Normen
AVG §37;
AVG §45 Abs2;
AVG §45 Abs3;
FrPolG 2005 §51;
FrPolG 2005 §53 Abs1 impl;
FrPolG 2005 §53 Abs1;
MRK Art3;
European Case Law Identifier: ECLI:AT:VWGH:2010:2008180411.X00
Spruch:
Die Beschwerde wird als unbegründet abgewiesen.
Der Beschwerdeführer hat dem Bund Aufwendungen in der Höhe von EUR 610,60 binnen zwei Wochen bei sonstiger Exekution zu ersetzen.
Begründung
I.
1. Mit dem im Instanzenzug ergangenen Bescheid der Sicherheitsdirektion für das Bundesland Wien (der belangten Behörde) vom 13. März 2008 wurde der Beschwerdeführer, ein Staatsangehöriger von Bangladesch, gemäß § 53 Abs. 1 Fremdenpolizeigesetz 2005 - FPG, BGBl. I Nr. 100, ausgewiesen.

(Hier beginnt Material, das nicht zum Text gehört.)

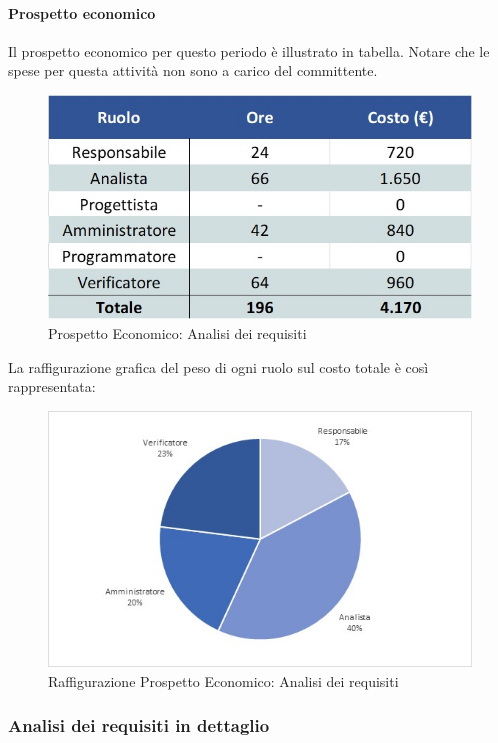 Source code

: \paragraph{Prospetto economico}
Il prospetto economico per questo periodo è illustrato in tabella. Notare che le spese per questa attività non sono a carico del committente.
\begin{figure}[H]
	\centerline{\includegraphics[scale=0.7]{img/Preventivo/AnalisiRequisitiEconomico.jpg}}
	\caption{Prospetto Economico: Analisi dei requisiti}
	\clearpage
\end{figure}
La raffigurazione grafica del peso di ogni ruolo sul costo totale è così rappresentata: 
\begin{figure}[H]
	\centerline{\includegraphics[scale=0.9]{img/Preventivo/Torte/AnalisiRequisiti.jpg}}
	\caption{Raffigurazione Prospetto Economico: Analisi dei requisiti}
	\clearpage
\end{figure}
\newpage
\subsubsection{Analisi dei requisiti in dettaglio}
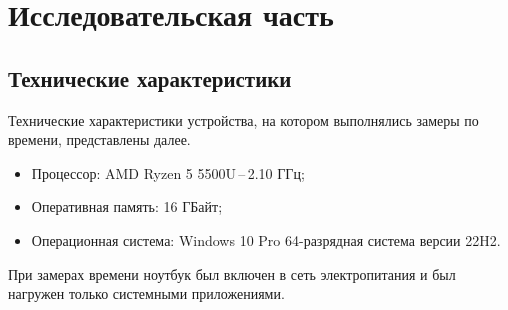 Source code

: \chapter{Исследовательская часть}

\section{Технические характеристики}
Технические характеристики устройства, на котором выполнялись замеры по времени, представлены далее.

\begin{itemize}
	\item Процессор: AMD Ryzen 5 5500U\,--\,2.10 ГГц;
	\item Оперативная память: 16 ГБайт;
	\item Операционная система: Windows 10 Pro 64-разрядная система версии 22H2.
\end{itemize}

При замерах времени ноутбук был включен в сеть электропитания и был нагружен только системными приложениями.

Die belangte Behörde legte ihrer Entscheidung im Wesentlichen die Feststellungen zu Grunde, dass der Beschwerdeführer am 5. Dezember 2000 illegal nach Österreich eingereist sei und einen Asylantrag gestellt habe, über den seit 30. September 2005 rechtskräftig negativ entschieden worden sei.
Am 9. Mai 2003 und am 14. Juni 2003 sei der Beschwerdeführer jeweils auf der Donauinsel in Wien von Organen des Hauptzollamtes Wien bei Ausübung einer Beschäftigung betreten worden, die er nach dem Ausländerbeschäftigungsgesetz nicht ausüben hätte dürfen.
Am 29. November 2004 habe der Beschwerdeführer in Wien eine österreichische Staatsbürgerin geheiratet und am 24. Februar 2006 (richtig: 2005) einen Erstantrag auf Erteilung einer Niederlassungsbewilligung für den Aufenthaltszweck "Familienangehöriger" gestellt, der aber wegen Inlandsantragstellung rechtskräftig (mit 24. Juli 2007) abgelehnt (richtig: abgewiesen) worden sei, weil der Beschwerdeführer nicht rechtmäßig in das Bundesgebiet eingereist sei.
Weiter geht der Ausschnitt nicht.